The data ->
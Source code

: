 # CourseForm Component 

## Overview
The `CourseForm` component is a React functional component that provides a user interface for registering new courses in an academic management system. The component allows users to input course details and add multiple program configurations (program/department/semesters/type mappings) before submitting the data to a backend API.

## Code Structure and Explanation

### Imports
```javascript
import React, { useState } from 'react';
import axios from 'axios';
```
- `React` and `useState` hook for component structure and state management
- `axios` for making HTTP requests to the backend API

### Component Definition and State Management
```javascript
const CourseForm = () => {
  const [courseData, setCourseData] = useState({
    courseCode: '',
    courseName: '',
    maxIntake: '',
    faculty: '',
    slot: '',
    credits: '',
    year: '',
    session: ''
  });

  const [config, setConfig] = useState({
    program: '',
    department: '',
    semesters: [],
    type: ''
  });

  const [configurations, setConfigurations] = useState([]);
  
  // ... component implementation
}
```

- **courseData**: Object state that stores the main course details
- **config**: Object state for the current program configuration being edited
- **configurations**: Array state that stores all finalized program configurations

Task prompt -> Transcribe the entries above so that nothing in them differs from the original.

Response box ->
Source code

: # CourseForm Component 

## Overview
The `CourseForm` component is a React functional component that provides a user interface for registering new courses in an academic management system. The component allows users to input course details and add multiple program configurations (program/department/semesters/type mappings) before submitting the data to a backend API.

## Code Structure and Explanation

### Imports
```javascript
import React, { useState } from 'react';
import axios from 'axios';
```
- `React` and `useState` hook for component structure and state management
- `axios` for making HTTP requests to the backend API

### Component Definition and State Management
```javascript
const CourseForm = () => {
  const [courseData, setCourseData] = useState({
    courseCode: '',
    courseName: '',
    maxIntake: '',
    faculty: '',
    slot: '',
    credits: '',
    year: '',
    session: ''
  });

  const [config, setConfig] = useState({
    program: '',
    department: '',
    semesters: [],
    type: ''
  });

  const [configurations, setConfigurations] = useState([]);
  
  // ... component implementation
}
```

- **courseData**: Object state that stores the main course details
- **config**: Object state for the current program configuration being edited
- **configurations**: Array state that stores all finalized program configurations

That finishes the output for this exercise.